A house from the 1880s and a newer apartment are the perfect combination for this Rhode Island transplant.
WHEN PEOPLE SEARCH for a home, they usually create a list of what they want, from the number of bedrooms to a certain location to a view. Beth Rowe’s list was considerably less specific. “What I was really after,” she says, “was a feel.”
Rowe, who relocated to Marin from Block Island, Rhode Island, to be closer to her grown daughters, has a history of living in charming, historical abodes. In Block Island, home was an old seaside cottage; before that it was an 1897 schoolhouse in upstate New York. To her, a cookie-cutter home would have felt off.
“It’s a lot more fun and intuitive kind of search when you’re trying to find a place that’s got soul and character,” says Rowe’s realtor, Scott Kalmbach. The task was challenging. Rowe wanted to live in Sausalito and thought she could only afford a condo. But when this property came up — an 1880 cottage with apartment attached — everything fell into place.
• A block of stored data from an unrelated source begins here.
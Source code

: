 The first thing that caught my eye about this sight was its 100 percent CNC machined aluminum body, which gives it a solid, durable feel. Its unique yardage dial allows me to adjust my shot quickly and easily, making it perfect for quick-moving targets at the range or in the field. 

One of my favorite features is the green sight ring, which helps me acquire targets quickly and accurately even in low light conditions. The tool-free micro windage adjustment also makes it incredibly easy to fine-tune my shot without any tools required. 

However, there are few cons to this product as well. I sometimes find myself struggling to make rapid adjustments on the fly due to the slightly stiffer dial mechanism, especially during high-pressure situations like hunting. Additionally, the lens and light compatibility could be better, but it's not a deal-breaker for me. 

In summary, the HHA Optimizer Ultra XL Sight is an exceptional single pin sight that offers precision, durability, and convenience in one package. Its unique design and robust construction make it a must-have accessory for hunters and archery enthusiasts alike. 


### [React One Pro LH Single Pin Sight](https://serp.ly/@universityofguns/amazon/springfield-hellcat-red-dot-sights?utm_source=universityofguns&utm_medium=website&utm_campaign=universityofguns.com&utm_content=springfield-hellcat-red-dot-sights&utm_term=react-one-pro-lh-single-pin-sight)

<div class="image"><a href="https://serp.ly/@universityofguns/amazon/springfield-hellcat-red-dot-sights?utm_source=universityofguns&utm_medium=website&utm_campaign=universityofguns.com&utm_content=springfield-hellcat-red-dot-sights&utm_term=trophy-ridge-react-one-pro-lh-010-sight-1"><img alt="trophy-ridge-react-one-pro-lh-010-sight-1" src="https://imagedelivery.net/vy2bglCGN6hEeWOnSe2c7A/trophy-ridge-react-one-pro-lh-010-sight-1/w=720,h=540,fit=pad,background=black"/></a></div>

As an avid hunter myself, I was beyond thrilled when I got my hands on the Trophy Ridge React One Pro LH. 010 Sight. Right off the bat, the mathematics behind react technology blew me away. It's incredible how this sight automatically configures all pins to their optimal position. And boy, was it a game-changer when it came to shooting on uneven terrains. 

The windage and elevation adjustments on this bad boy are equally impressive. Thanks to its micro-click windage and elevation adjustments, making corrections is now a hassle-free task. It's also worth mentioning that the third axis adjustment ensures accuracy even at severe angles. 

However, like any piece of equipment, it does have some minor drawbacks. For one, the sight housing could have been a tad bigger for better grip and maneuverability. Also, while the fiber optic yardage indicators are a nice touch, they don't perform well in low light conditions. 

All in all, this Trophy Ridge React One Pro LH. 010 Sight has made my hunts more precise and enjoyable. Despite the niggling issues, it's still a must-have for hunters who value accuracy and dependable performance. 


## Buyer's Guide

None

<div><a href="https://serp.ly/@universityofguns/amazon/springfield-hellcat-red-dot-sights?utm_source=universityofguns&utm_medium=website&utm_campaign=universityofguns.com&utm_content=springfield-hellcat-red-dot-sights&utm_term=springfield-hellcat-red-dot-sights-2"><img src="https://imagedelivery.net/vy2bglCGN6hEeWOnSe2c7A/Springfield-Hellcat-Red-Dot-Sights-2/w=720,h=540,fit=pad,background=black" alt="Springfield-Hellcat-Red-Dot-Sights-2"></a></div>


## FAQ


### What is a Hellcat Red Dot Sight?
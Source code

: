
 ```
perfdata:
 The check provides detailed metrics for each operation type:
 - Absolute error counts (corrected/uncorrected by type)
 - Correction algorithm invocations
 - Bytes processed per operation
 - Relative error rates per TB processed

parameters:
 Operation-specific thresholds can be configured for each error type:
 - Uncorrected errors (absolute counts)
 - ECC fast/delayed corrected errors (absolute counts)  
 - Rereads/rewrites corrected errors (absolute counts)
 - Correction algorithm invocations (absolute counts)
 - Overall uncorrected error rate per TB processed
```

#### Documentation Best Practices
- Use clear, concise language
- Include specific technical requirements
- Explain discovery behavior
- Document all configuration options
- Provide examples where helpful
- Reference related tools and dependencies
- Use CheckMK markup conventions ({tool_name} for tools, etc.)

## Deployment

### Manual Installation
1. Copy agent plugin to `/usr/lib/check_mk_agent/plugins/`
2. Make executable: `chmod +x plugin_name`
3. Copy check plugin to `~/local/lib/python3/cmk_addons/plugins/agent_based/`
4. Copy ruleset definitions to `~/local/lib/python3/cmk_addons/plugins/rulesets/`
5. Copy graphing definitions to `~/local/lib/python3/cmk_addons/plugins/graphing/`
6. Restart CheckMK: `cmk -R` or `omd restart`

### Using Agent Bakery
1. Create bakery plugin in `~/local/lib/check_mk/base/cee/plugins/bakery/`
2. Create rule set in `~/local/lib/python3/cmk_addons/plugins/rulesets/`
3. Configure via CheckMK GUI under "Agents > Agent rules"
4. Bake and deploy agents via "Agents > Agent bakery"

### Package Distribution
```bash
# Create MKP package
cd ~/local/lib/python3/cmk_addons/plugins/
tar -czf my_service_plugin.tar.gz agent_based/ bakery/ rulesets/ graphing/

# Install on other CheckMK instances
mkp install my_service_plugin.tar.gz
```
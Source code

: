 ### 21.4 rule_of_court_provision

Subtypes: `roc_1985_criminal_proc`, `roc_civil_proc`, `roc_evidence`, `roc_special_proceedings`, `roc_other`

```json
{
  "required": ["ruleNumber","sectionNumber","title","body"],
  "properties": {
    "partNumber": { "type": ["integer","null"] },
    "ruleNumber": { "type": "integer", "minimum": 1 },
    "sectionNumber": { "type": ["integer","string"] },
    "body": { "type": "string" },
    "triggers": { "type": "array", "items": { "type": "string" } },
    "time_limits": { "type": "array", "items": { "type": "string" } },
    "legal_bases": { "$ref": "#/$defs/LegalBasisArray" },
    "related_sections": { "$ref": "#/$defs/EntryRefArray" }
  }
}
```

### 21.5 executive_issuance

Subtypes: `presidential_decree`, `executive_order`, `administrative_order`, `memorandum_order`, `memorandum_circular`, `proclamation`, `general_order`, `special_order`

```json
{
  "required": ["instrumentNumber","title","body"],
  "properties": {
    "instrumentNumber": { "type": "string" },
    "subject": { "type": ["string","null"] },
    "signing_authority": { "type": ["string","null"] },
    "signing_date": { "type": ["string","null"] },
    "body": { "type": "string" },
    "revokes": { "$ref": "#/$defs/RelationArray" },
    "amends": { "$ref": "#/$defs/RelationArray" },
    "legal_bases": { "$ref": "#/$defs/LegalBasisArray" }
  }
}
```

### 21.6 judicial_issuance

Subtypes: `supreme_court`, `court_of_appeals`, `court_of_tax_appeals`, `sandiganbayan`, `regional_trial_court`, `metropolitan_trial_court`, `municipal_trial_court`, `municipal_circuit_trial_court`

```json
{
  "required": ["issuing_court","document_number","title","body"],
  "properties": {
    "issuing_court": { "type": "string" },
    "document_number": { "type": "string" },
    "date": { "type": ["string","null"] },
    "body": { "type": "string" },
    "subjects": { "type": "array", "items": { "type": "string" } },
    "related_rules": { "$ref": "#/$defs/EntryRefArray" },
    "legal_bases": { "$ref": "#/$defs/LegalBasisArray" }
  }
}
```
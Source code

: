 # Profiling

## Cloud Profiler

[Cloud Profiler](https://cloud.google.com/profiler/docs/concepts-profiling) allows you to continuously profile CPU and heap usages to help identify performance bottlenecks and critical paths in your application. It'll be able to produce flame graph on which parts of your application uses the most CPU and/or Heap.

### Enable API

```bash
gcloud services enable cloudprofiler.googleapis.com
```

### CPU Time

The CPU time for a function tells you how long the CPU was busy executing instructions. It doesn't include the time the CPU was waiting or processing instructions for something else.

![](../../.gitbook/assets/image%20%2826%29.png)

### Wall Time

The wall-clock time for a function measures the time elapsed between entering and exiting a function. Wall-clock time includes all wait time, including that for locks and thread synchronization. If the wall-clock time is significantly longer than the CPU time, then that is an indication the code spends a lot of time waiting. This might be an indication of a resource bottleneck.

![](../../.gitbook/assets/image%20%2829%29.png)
It had all the charm of an old East Coast home, with a rental opportunity that made it affordable. Even better, the property had a stream running through it, and the overgrown yard would give Rowe, who owns Hands-On Garden Design, a project to work on. “I was so in love with this house when I went through it,” says Rowe, “that afterward I couldn’t remember how many bedrooms it had.”
For the record: the main home, which looks like a clapboard schoolhouse, has two bedrooms. The attached apartment, where Rowe now lives, has one. Ironically, the apartment, built in the 1970s, looks a lot older than the cottage itself. The cottage is a two-story with dormer ceilings upstairs, old handrails and large, sunny windows. But the apartment, which Rowe completely renovated, has the real charm, with vaulted ceilings in the living room and eight-foot wood-framed windows that flank the front door.
Shortly after moving in, Rowe and her contractor, D.J. Puffert, ripped up the apartment’s wall-to-wall carpeting and replaced it with pecan floors; installed a gray IKEA kitchen; and painted all the walls in what Rowe calls “Beth’s blue,” a custom-blended blue with hints of green and gray. It’s dramatic and soothing.
With the help of gardener Tim Leon, Rowe also ripped out most of the overgrown yard and created a lush, East Coast–style garden that runs alongside the property’s tiny stream. Where there once were bamboo and ivy, she planted carpet roses, hydrangea, salvia and hellebore. She decided, however, to keep the palm trees that soar over the property and remind her that she is indeed in California. Which to her feels just fine.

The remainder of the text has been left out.